> Material supplied

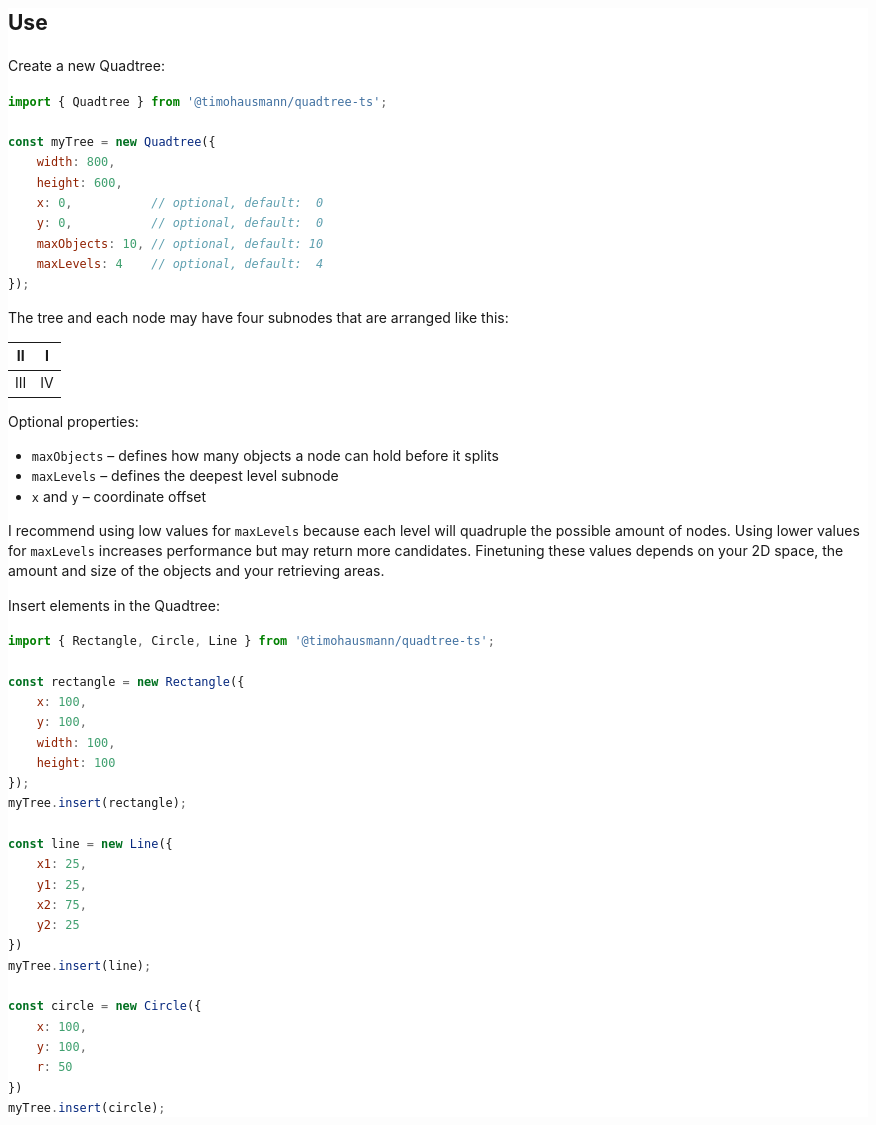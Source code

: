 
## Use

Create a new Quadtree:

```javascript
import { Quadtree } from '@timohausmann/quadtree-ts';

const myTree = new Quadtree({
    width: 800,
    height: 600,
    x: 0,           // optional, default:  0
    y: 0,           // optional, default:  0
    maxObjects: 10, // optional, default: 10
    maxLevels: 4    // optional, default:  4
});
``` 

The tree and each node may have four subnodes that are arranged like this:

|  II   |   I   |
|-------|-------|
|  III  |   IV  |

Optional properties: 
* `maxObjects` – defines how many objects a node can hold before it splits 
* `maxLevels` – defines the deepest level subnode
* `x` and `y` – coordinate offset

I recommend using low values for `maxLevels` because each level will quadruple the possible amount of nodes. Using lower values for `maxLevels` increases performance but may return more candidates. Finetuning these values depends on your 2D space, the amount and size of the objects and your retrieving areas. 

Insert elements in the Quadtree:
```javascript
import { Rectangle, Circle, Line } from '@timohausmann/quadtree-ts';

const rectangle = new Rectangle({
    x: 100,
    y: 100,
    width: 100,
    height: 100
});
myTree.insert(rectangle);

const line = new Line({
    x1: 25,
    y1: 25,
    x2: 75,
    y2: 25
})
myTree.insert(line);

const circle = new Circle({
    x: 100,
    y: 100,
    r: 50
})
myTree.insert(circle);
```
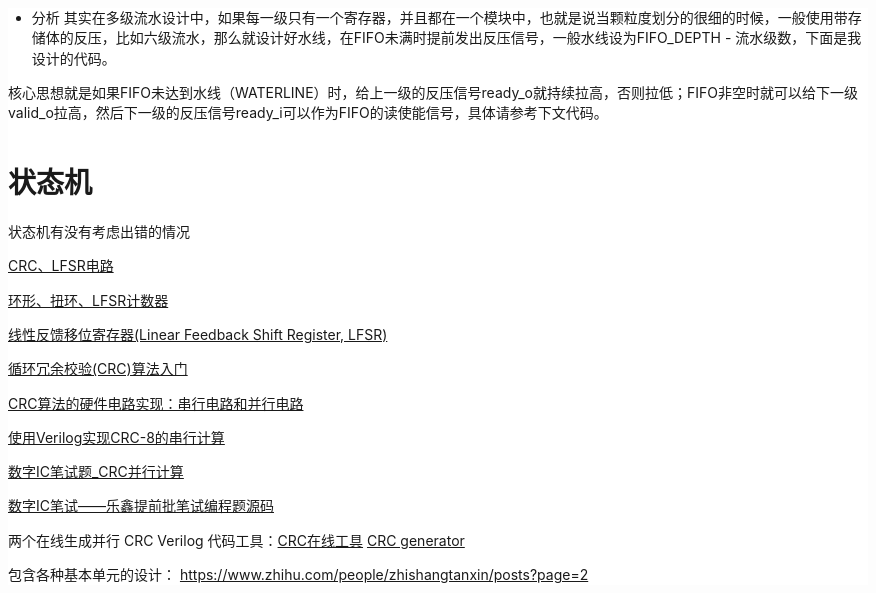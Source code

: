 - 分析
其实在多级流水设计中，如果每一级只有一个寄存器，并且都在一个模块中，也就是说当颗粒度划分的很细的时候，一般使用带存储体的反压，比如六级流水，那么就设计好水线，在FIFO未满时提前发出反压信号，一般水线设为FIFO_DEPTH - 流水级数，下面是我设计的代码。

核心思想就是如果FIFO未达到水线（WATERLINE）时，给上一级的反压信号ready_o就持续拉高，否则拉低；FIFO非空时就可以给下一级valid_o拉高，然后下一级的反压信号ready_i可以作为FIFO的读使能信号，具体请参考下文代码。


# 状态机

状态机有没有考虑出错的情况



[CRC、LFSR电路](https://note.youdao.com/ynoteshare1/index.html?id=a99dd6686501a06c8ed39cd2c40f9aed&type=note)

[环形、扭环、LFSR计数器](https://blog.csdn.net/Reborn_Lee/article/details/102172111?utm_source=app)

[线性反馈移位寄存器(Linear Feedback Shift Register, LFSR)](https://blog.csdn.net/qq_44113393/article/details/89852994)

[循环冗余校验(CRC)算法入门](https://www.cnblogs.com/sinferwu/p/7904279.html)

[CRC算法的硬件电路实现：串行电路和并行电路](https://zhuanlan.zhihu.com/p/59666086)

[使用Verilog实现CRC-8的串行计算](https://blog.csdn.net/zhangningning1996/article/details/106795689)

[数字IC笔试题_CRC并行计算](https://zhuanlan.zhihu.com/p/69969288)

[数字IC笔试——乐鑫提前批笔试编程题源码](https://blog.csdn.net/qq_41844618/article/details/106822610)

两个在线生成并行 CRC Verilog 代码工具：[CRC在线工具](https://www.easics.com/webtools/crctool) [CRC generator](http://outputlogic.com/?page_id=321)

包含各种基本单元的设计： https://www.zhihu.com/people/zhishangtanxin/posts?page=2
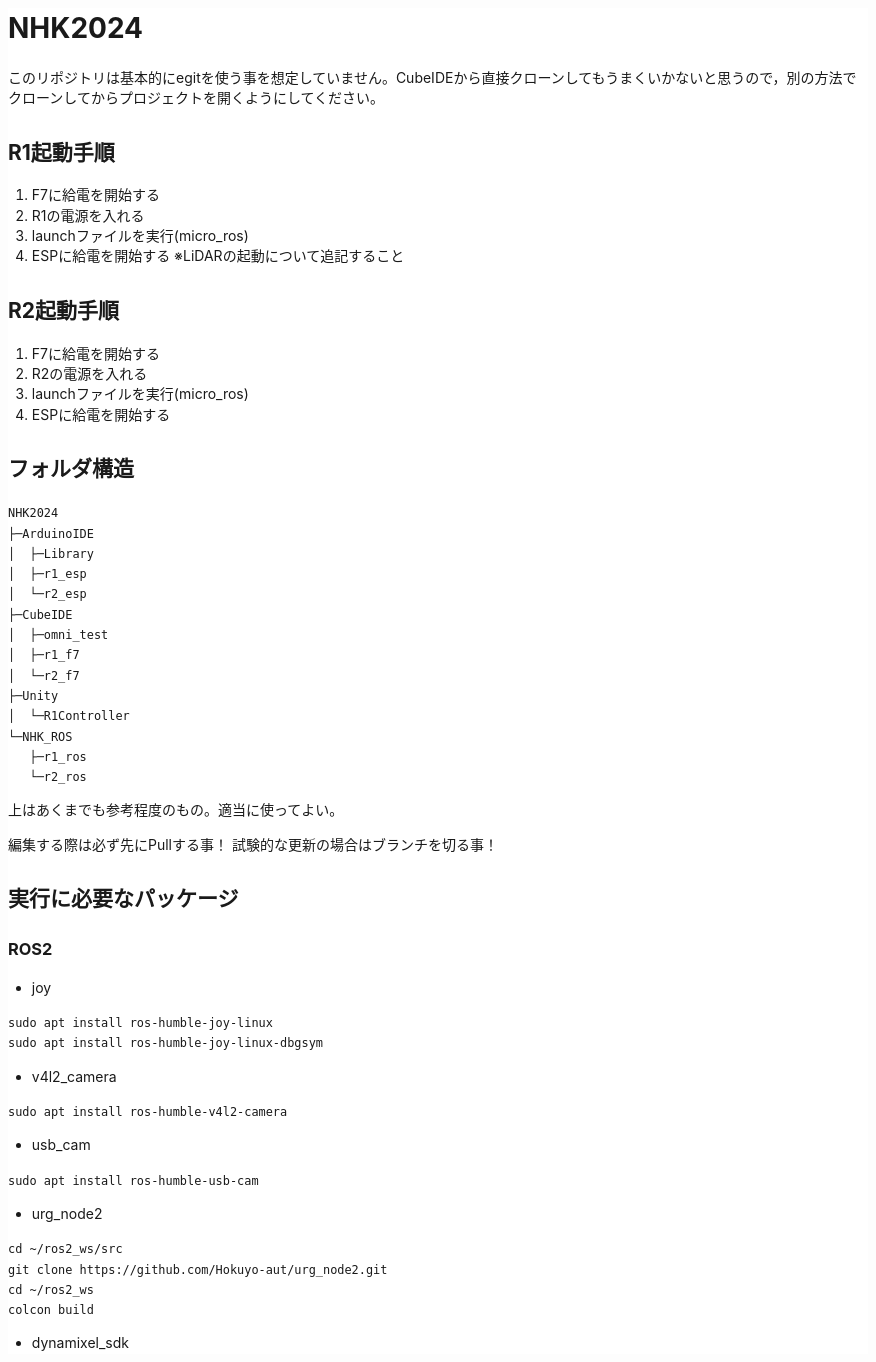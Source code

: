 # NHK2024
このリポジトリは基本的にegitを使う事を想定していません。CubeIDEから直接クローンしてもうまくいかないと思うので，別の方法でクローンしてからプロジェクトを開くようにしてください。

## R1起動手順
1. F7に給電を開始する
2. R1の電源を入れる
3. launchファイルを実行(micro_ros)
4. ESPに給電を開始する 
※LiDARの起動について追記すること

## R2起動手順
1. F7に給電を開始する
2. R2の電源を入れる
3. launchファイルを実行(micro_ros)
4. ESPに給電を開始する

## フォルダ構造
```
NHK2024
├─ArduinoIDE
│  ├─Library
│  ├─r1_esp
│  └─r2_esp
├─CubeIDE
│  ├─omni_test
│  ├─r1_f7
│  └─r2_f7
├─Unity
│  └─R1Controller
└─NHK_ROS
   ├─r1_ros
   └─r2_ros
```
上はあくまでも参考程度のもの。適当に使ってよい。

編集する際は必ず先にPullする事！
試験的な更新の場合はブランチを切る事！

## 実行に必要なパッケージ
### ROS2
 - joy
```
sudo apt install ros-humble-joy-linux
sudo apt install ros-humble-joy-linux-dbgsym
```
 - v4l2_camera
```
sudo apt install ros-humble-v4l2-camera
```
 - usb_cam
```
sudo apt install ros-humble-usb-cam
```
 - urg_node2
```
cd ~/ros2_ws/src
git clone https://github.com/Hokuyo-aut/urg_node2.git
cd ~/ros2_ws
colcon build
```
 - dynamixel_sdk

> Problem to solve
Report how many lines in the material contain "myTree". Write the number and stop.

> Your solution
4